In forza della riforma, poi, il Senato potrà esprimere pareri su progetti di legge approvati dalla Camera e proporne modifiche; le valutazioni del Senato saranno a carattere consultivo, vale a dire non vincolante per la Camera. Il Senato manterrà la sua “competenza legislativa”, cioè la possibilità di approvare, abrogare o modificare leggi, soltanto in un numero limitato di ambiti: riforme costituzionali, disposizioni sulla tutela delle minoranze linguistiche, referendum, enti locali e politiche europee.
Infine, i Senatori parteciperanno all’elezione del Presidente della Repubblica, dei Giudici del Consiglio Superiore della Magistratura e dei Giudici della Corte Costituzionale.
Di conseguenza, in capo al Senato, residuerà una funzione di raccordo tra Stato, Regioni e Comuni.
Per quanto attiene all’elezione del Presidente della Repubblica, si prevede che avvenga a Camere riunite in seduta comune; sarà esclusa la presenza dei Delegati Regionali.
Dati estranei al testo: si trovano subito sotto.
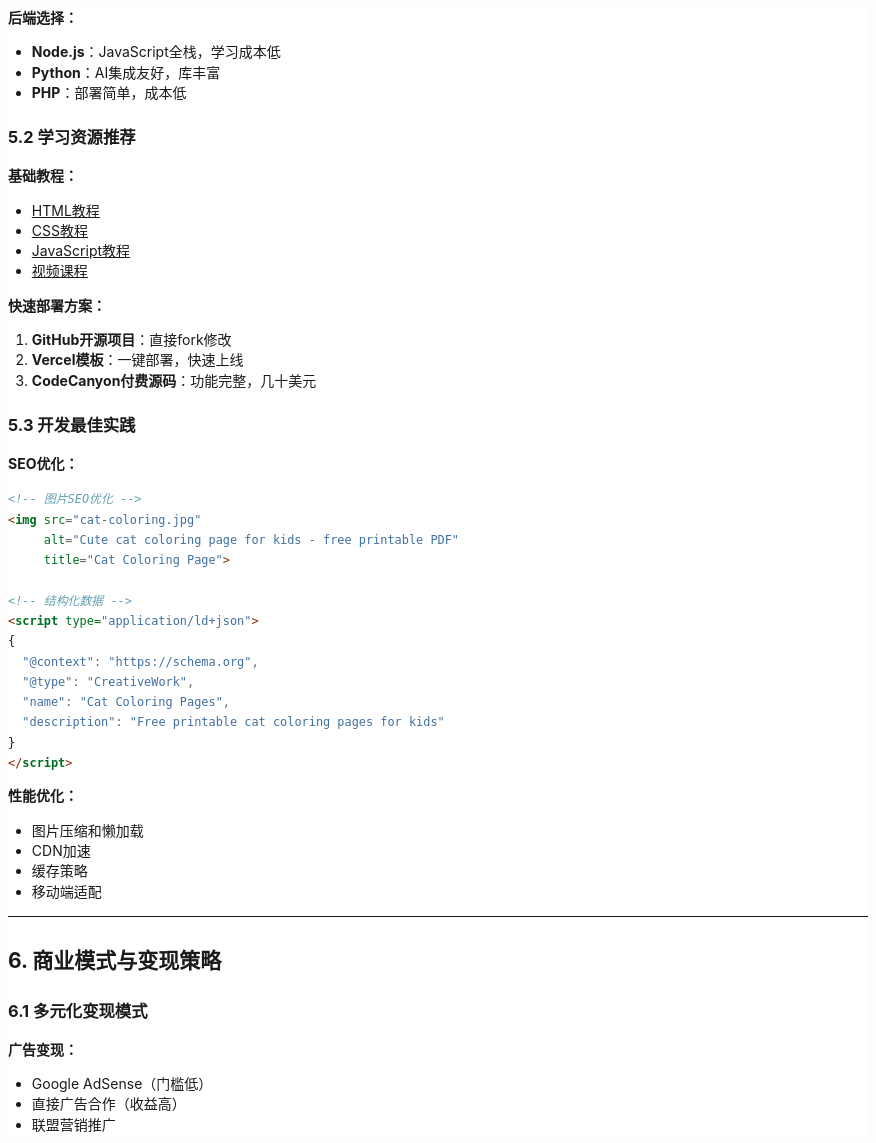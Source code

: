 **后端选择：**
- **Node.js**：JavaScript全栈，学习成本低
- **Python**：AI集成友好，库丰富
- **PHP**：部署简单，成本低

### 5.2 学习资源推荐

**基础教程：**
- [HTML教程](https://www.runoob.com/html/html-tutorial.html)
- [CSS教程](https://www.runoob.com/css/css-tutorial.html)  
- [JavaScript教程](https://www.runoob.com/js/js-tutorial.html)
- [视频课程](https://www.bilibili.com/video/BV1Wr4y1R7Bd/)

**快速部署方案：**
1. **GitHub开源项目**：直接fork修改
2. **Vercel模板**：一键部署，快速上线
3. **CodeCanyon付费源码**：功能完整，几十美元

### 5.3 开发最佳实践

**SEO优化：**
```html
<!-- 图片SEO优化 -->
<img src="cat-coloring.jpg" 
     alt="Cute cat coloring page for kids - free printable PDF"
     title="Cat Coloring Page">

<!-- 结构化数据 -->
<script type="application/ld+json">
{
  "@context": "https://schema.org",
  "@type": "CreativeWork",
  "name": "Cat Coloring Pages",
  "description": "Free printable cat coloring pages for kids"
}
</script>
```

**性能优化：**
- 图片压缩和懒加载
- CDN加速
- 缓存策略
- 移动端适配

---

## 6. 商业模式与变现策略

### 6.1 多元化变现模式

**广告变现：**
- Google AdSense（门槛低）
- 直接广告合作（收益高）
- 联盟营销推广
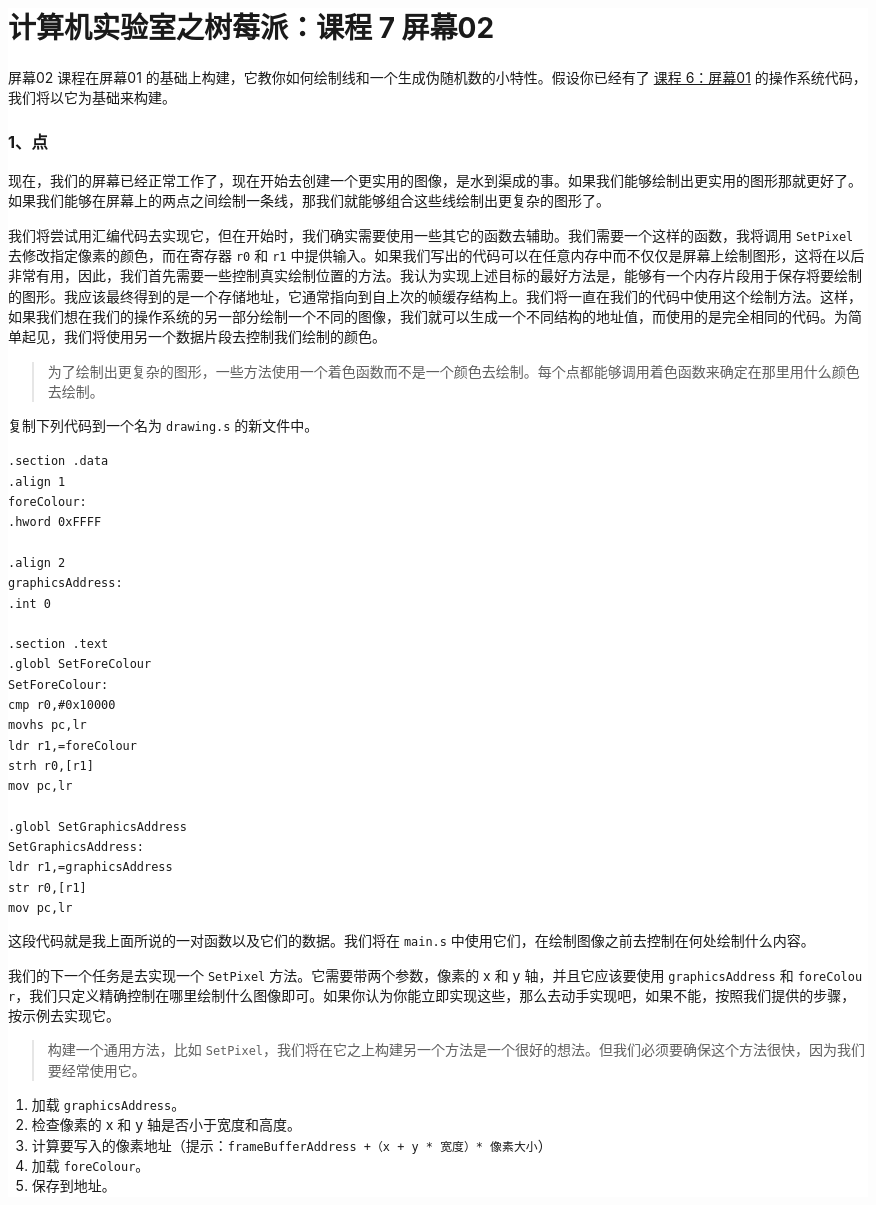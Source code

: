 [#]: collector: (lujun9972)
[#]: translator: (qhwdw)
[#]: reviewer: (wxy)
[#]: publisher: ( )
[#]: url: ( )
[#]: subject: (Computer Laboratory – Raspberry Pi: Lesson 7 Screen02)
[#]: via: (https://www.cl.cam.ac.uk/projects/raspberrypi/tutorials/os/screen02.html)
[#]: author: (Alex Chadwick https://www.cl.cam.ac.uk)

计算机实验室之树莓派：课程 7 屏幕02
======

屏幕02 课程在屏幕01 的基础上构建，它教你如何绘制线和一个生成伪随机数的小特性。假设你已经有了 [课程 6：屏幕01][1] 的操作系统代码，我们将以它为基础来构建。

### 1、点

现在，我们的屏幕已经正常工作了，现在开始去创建一个更实用的图像，是水到渠成的事。如果我们能够绘制出更实用的图形那就更好了。如果我们能够在屏幕上的两点之间绘制一条线，那我们就能够组合这些线绘制出更复杂的图形了。

我们将尝试用汇编代码去实现它，但在开始时，我们确实需要使用一些其它的函数去辅助。我们需要一个这样的函数，我将调用 `SetPixel` 去修改指定像素的颜色，而在寄存器 `r0` 和 `r1` 中提供输入。如果我们写出的代码可以在任意内存中而不仅仅是屏幕上绘制图形，这将在以后非常有用，因此，我们首先需要一些控制真实绘制位置的方法。我认为实现上述目标的最好方法是，能够有一个内存片段用于保存将要绘制的图形。我应该最终得到的是一个存储地址，它通常指向到自上次的帧缓存结构上。我们将一直在我们的代码中使用这个绘制方法。这样，如果我们想在我们的操作系统的另一部分绘制一个不同的图像，我们就可以生成一个不同结构的地址值，而使用的是完全相同的代码。为简单起见，我们将使用另一个数据片段去控制我们绘制的颜色。

> 为了绘制出更复杂的图形，一些方法使用一个着色函数而不是一个颜色去绘制。每个点都能够调用着色函数来确定在那里用什么颜色去绘制。

复制下列代码到一个名为 `drawing.s` 的新文件中。

```assembly
.section .data
.align 1
foreColour:
.hword 0xFFFF

.align 2
graphicsAddress:
.int 0

.section .text
.globl SetForeColour
SetForeColour:
cmp r0,#0x10000
movhs pc,lr
ldr r1,=foreColour
strh r0,[r1]
mov pc,lr

.globl SetGraphicsAddress
SetGraphicsAddress:
ldr r1,=graphicsAddress
str r0,[r1]
mov pc,lr
```

这段代码就是我上面所说的一对函数以及它们的数据。我们将在 `main.s` 中使用它们，在绘制图像之前去控制在何处绘制什么内容。

我们的下一个任务是去实现一个 `SetPixel` 方法。它需要带两个参数，像素的 x 和 y 轴，并且它应该要使用 `graphicsAddress` 和 `foreColour`，我们只定义精确控制在哪里绘制什么图像即可。如果你认为你能立即实现这些，那么去动手实现吧，如果不能，按照我们提供的步骤，按示例去实现它。

> 构建一个通用方法，比如 `SetPixel`，我们将在它之上构建另一个方法是一个很好的想法。但我们必须要确保这个方法很快，因为我们要经常使用它。

  1. 加载 `graphicsAddress`。
  2. 检查像素的 x 和 y 轴是否小于宽度和高度。
  3. 计算要写入的像素地址（提示：`frameBufferAddress +（x + y * 宽度）* 像素大小`）
  4. 加载 `foreColour`。
  5. 保存到地址。


[a]: https://www.cl.cam.ac.uk
[b]: https://github.com/lujun9972
[1]: https://linux.cn/article-10540-1.html
[2]: https://www.cl.cam.ac.uk/projects/raspberrypi/tutorials/os/screen03.html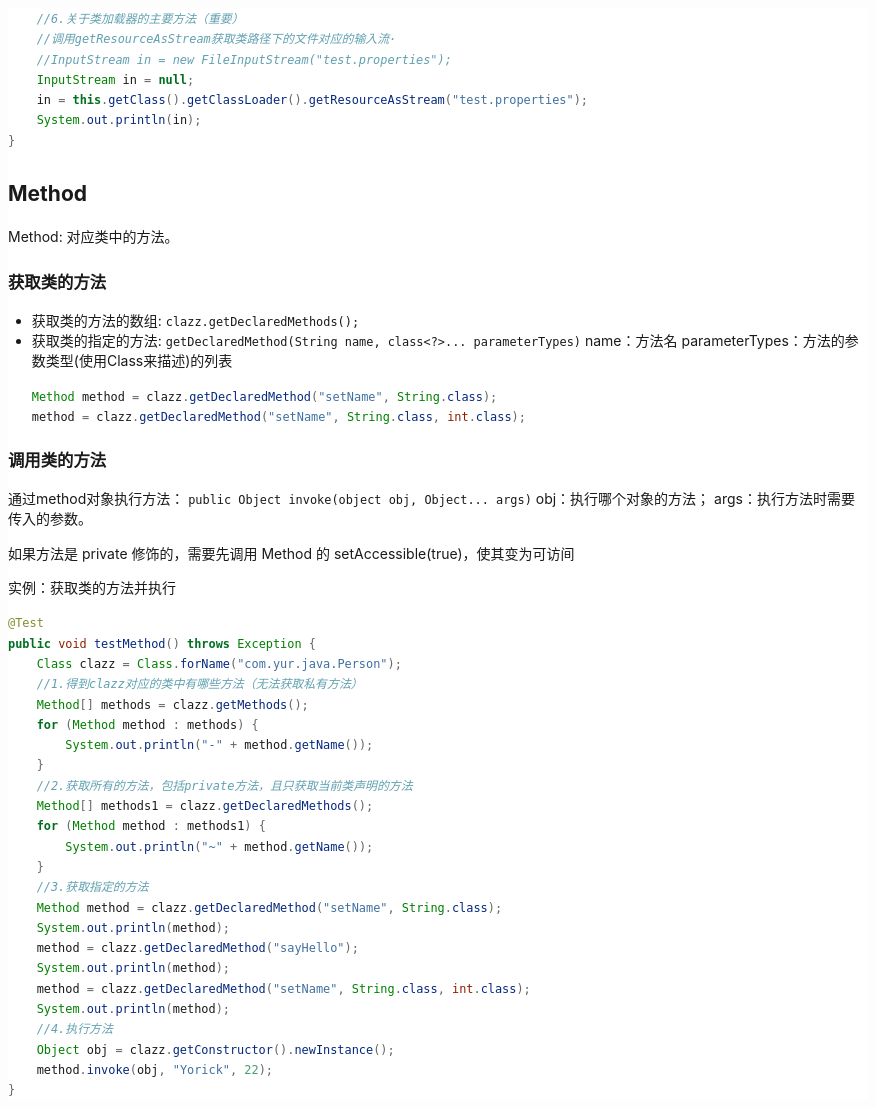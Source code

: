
```java
    //6.关于类加载器的主要方法（重要）
    //调用getResourceAsStream获取类路径下的文件对应的输入流·
    //InputStream in = new FileInputStream("test.properties");
    InputStream in = null;
    in = this.getClass().getClassLoader().getResourceAsStream("test.properties");
    System.out.println(in);
}
```
## Method

Method: 对应类中的方法。

### 获取类的方法

- 获取类的方法的数组:
 `clazz.getDeclaredMethods();`
- 获取类的指定的方法:
 `getDeclaredMethod(String name, class<?>... parameterTypes)`
   name：方法名
   parameterTypes：方法的参数类型(使用Class来描述)的列表
    ```java
    Method method = clazz.getDeclaredMethod("setName", String.class);
    method = clazz.getDeclaredMethod("setName", String.class, int.class);
    ```

### 调用类的方法

通过method对象执行方法：
`public Object invoke(object obj, Object... args)`
obj：执行哪个对象的方法；
args：执行方法时需要传入的参数。

如果方法是 private 修饰的，需要先调用 Method 的 setAccessible(true)，使其变为可访间


实例：获取类的方法并执行
```java
@Test
public void testMethod() throws Exception {
    Class clazz = Class.forName("com.yur.java.Person");
    //1.得到clazz对应的类中有哪些方法（无法获取私有方法）
    Method[] methods = clazz.getMethods();
    for (Method method : methods) {
        System.out.println("-" + method.getName());
    }
    //2.获取所有的方法，包括private方法，且只获取当前类声明的方法
    Method[] methods1 = clazz.getDeclaredMethods();
    for (Method method : methods1) {
        System.out.println("~" + method.getName());
    }
    //3.获取指定的方法
    Method method = clazz.getDeclaredMethod("setName", String.class);
    System.out.println(method);
    method = clazz.getDeclaredMethod("sayHello");
    System.out.println(method);
    method = clazz.getDeclaredMethod("setName", String.class, int.class);
    System.out.println(method);
    //4.执行方法
    Object obj = clazz.getConstructor().newInstance();
    method.invoke(obj, "Yorick", 22);
}
```
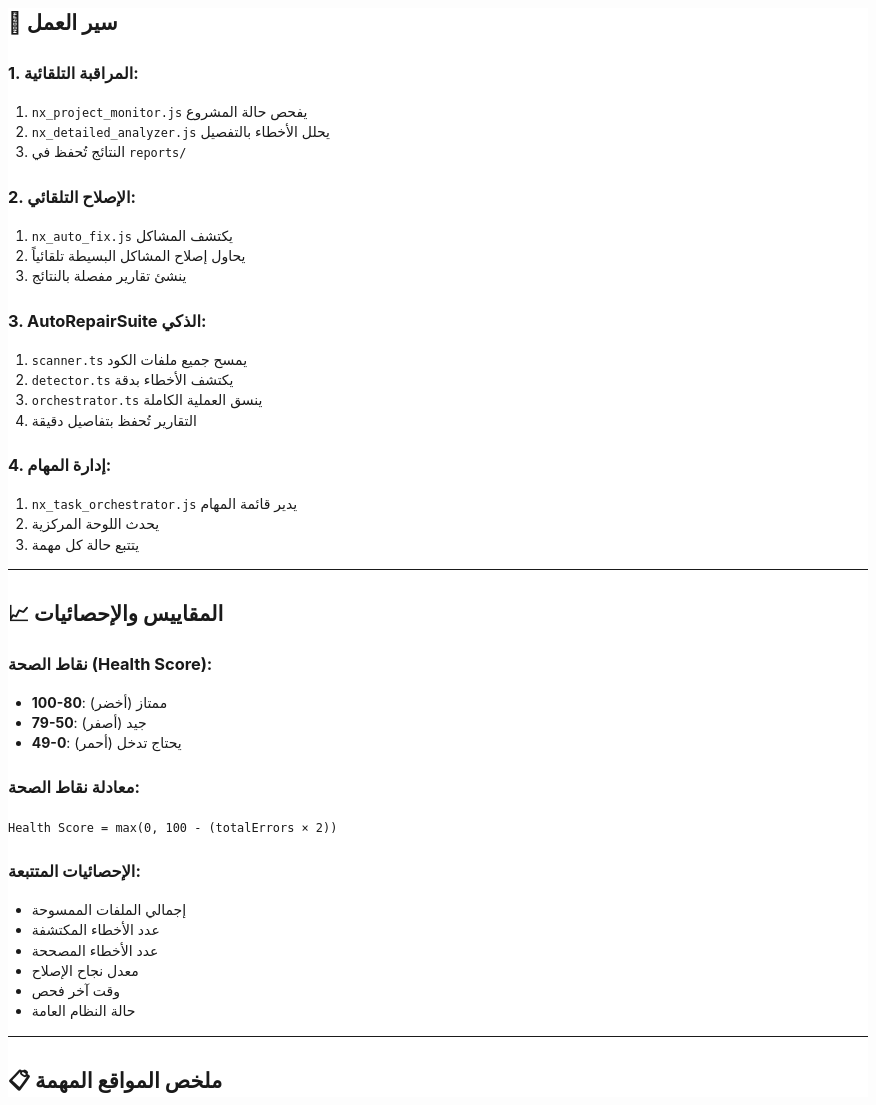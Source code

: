 
## 🔄 سير العمل

### **1. المراقبة التلقائية**:
1. `nx_project_monitor.js` يفحص حالة المشروع
2. `nx_detailed_analyzer.js` يحلل الأخطاء بالتفصيل
3. النتائج تُحفظ في `reports/`

### **2. الإصلاح التلقائي**:
1. `nx_auto_fix.js` يكتشف المشاكل
2. يحاول إصلاح المشاكل البسيطة تلقائياً
3. ينشئ تقارير مفصلة بالنتائج

### **3. AutoRepairSuite الذكي**:
1. `scanner.ts` يمسح جميع ملفات الكود
2. `detector.ts` يكتشف الأخطاء بدقة
3. `orchestrator.ts` ينسق العملية الكاملة
4. التقارير تُحفظ بتفاصيل دقيقة

### **4. إدارة المهام**:
1. `nx_task_orchestrator.js` يدير قائمة المهام
2. يحدث اللوحة المركزية
3. يتتبع حالة كل مهمة

---

## 📈 المقاييس والإحصائيات

### **نقاط الصحة (Health Score)**:
- **100-80**: ممتاز (أخضر)
- **79-50**: جيد (أصفر)  
- **49-0**: يحتاج تدخل (أحمر)

### **معادلة نقاط الصحة**:
```
Health Score = max(0, 100 - (totalErrors × 2))
```

### **الإحصائيات المتتبعة**:
- إجمالي الملفات الممسوحة
- عدد الأخطاء المكتشفة
- عدد الأخطاء المصححة
- معدل نجاح الإصلاح
- وقت آخر فحص
- حالة النظام العامة

---

## 📋 ملخص المواقع المهمة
Ai fini del quorum, la legge di revisione costituzionale richiede la maggioranza dei 2/3 dei componenti fino al quarto scrutinio e dei 3/5 fino all’ottavo; la maggioranza assoluta, invece, sarà sufficiente a partire dalla nona votazione.
I quesiti referendari contengono, inoltre, la proposta di abolire il CNEL (Consiglio Nazionale per l’Economia e il Lavoro) e sopprimere qualsiasi riferimento alle Province, quali enti costitutivi della Repubblica.
Com’è noto, il CNEL è un organo di consulenza delle Camere, attualmente composto da 64 Consiglieri, deputati a fornire pareri consultivi in materia economica e di diritto del lavoro. Da molti anni, però, sono numerosi coloro che sottolineano come tale ente finisca per risolversi in una sorta di scatola vuota, molto dispendiosa per il Paese.
La riforma del titolo V della Costituzione, poi, ridefinisce i rapporti tra Stato e Regioni, con conseguente incremento delle materie di competenza statale. In particolare, le materie: sanità, ambiente, gestione di porti ed aeroporti, trasporti e navigazione, produzione e distribuzione dell’energia, politiche per l’occupazione, sicurezza sul lavoro e ordinamento delle professioni saranno competenza esclusiva dello Stato. In questo modo, ad esempio, le norme in materia di tutela della salute diventeranno uguali in tutte le regioni.
Infine, il Disegno di Legge Boschi fissa il quorum necessario per la validazione del referendum abrogativo al 50% dei “votanti alle ultime elezioni”; nel caso in cui la proposta di referendum abrogativo sia firmata da 800000 cittadini (invece dei 500000 attualmente previsti), il quorum sarà raggiunto se esprimerà il voto il 50% dei votanti all’ultima tornata elettorale. In altri termini, il quorum richiesto è ridotto rispetto alla normativa vigente ( oggi 50% degli “aventi diritto”).
Data l’importanza dei quesiti, è di tutta evidenza che ogni cittadino debba necessariamente valutare, nel merito, ogni singola proposta, confrontando le “ragioni del SI” e “le ragioni del NO”, senza pregiudiziali ideologiche, e valutare se, a suo parere, si può procedere legittimamente verso la realizzazione delle attese riforme, nel rispetto dello spirito unitario e democratico della Carta Costituzionale.